The Voice of Canadian Editors

Excellent resource for skill set descriptions, certification, continuing education.

www.editors.ca

August 16, 2011

Proofreading Checklist

This is totally how I work … reading in levels, paging through again and again, back and forth. Happy to see I ain’t the only one!  I suggest making a laminated printout of this to present to your boss/client the next time they expect instant turnaround. (And don’t they always!)

PROOFREAD IN STAGES
Never proofread by reading a manuscript through only once looking for errors. The mind is not able to process all of the information in a document in one pass. Instead, read every normal, uncomplicated manuscript three times:

1. Read for grammar, punctuation, and spelling.
2. Read again for content errors.
3. Read a final time for consistency in format, list items, and choice of words.
4. If the manuscript contains any of the following, read through it once for each characteristic after you have finished the three readings above:

  • Statistics, numbers, or dollar amounts. Do a separate statistics proofread.
  • Dates, telephone numbers, addresses. Do a separate numbers check. For important dates, telephone numbers, and addresses, look up the original information and compare the records.
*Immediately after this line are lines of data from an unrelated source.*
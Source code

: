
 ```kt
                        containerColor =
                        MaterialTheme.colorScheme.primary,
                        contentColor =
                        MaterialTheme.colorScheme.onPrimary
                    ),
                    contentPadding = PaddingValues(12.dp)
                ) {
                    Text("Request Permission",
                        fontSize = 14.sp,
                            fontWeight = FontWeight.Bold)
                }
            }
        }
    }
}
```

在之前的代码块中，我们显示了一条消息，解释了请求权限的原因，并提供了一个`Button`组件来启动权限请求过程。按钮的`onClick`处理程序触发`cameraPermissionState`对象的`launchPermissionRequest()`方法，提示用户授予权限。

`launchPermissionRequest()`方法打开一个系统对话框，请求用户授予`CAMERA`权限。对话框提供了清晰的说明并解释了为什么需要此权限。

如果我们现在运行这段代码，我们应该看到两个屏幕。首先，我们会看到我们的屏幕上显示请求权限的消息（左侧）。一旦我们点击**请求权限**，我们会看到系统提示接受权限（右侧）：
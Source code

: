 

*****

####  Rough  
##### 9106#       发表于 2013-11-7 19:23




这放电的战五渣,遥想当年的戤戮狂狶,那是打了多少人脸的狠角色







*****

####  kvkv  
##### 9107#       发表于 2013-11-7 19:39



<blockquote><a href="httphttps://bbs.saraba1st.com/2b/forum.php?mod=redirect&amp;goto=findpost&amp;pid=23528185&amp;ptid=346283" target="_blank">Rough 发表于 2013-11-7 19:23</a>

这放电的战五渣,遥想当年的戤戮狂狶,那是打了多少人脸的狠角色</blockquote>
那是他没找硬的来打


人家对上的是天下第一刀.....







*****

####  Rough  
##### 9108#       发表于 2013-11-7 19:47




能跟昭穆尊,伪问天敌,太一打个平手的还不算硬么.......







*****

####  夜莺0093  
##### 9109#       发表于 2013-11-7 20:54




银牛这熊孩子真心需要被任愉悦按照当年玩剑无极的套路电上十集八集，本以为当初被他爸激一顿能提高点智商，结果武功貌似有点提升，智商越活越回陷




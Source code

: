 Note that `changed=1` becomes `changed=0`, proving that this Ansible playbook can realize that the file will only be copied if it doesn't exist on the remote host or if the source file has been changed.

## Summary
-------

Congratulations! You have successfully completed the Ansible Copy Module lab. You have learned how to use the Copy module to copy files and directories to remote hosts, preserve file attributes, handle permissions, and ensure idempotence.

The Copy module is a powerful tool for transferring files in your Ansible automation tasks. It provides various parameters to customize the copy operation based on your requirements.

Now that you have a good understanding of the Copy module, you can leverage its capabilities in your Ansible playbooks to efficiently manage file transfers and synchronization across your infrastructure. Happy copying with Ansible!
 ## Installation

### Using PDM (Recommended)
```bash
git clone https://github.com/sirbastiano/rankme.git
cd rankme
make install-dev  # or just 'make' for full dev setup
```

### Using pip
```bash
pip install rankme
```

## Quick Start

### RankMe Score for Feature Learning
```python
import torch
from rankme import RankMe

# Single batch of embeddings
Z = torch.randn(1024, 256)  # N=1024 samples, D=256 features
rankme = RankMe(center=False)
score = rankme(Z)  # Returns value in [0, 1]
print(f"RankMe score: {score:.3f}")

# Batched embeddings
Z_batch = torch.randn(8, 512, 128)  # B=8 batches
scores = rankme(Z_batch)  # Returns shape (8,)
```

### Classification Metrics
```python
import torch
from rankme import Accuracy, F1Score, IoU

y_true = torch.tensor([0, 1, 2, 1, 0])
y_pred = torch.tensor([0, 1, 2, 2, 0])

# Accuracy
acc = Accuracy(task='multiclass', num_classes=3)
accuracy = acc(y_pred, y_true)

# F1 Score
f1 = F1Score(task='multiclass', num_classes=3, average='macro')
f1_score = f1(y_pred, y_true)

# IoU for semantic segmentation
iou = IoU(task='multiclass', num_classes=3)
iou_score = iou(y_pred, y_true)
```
For advertising copy or direct mail, dial the phone numbers to be sure they are accurate.
  • Special formatting. Do a separate check of special formatting to be sure it complies with requirements.
  • Headings, numbered lists, sections with titles. Do a separate check of the headings, sequences of numbers, and titles on sections. Check to see whether the stated number of points is present. Check consistency in formatting.
  • Tables, charts, graphs. Do a separate accuracy check to be sure the visuals match the originals.
  • Cross references. If the manuscript refers to other pages, do a final proofread for cross-references after the manuscript has been printed for the last time.
AREAS WHERE ERRORS ARE MOST LIKELY TO OCCUR
Check these areas where errors are most likely to occur or be missed:
    1. Captions and titles in tables, graphs, and illustrations
    2. The first words or paragraph of the document
    3. The last words or paragraph of the document
    4. The text break at page breaks
    5. Titles and running heads
    6. Titles or other words in all caps
    7. Words in large type
    8. Headings
    9. Table of contents
    10. Page numbers

Much thanks to : http://index.businesswriting.com/grammarguide/detail2.htm

August 2, 2011

Hunting Down the Pleonasm

Allan Guthrie prepared this list of guidelines in 2004 for some people at Adventure Books of Seattle. While generally intended for fiction writers, it contains valuable tips for anyone who puts finger to keypad. Analysts/associates who have worked with me will find at least a couple of these rules familiar; I try to apply them to all my editing work and consider them to be axiomatic. (And while many analysts/associates have kindly nodded their heads in polite agreement while I tried to convince them likewise, they generally preferred to leave it to me to wrestle their wild prose into compliance!)  Here’s a link to the entire article.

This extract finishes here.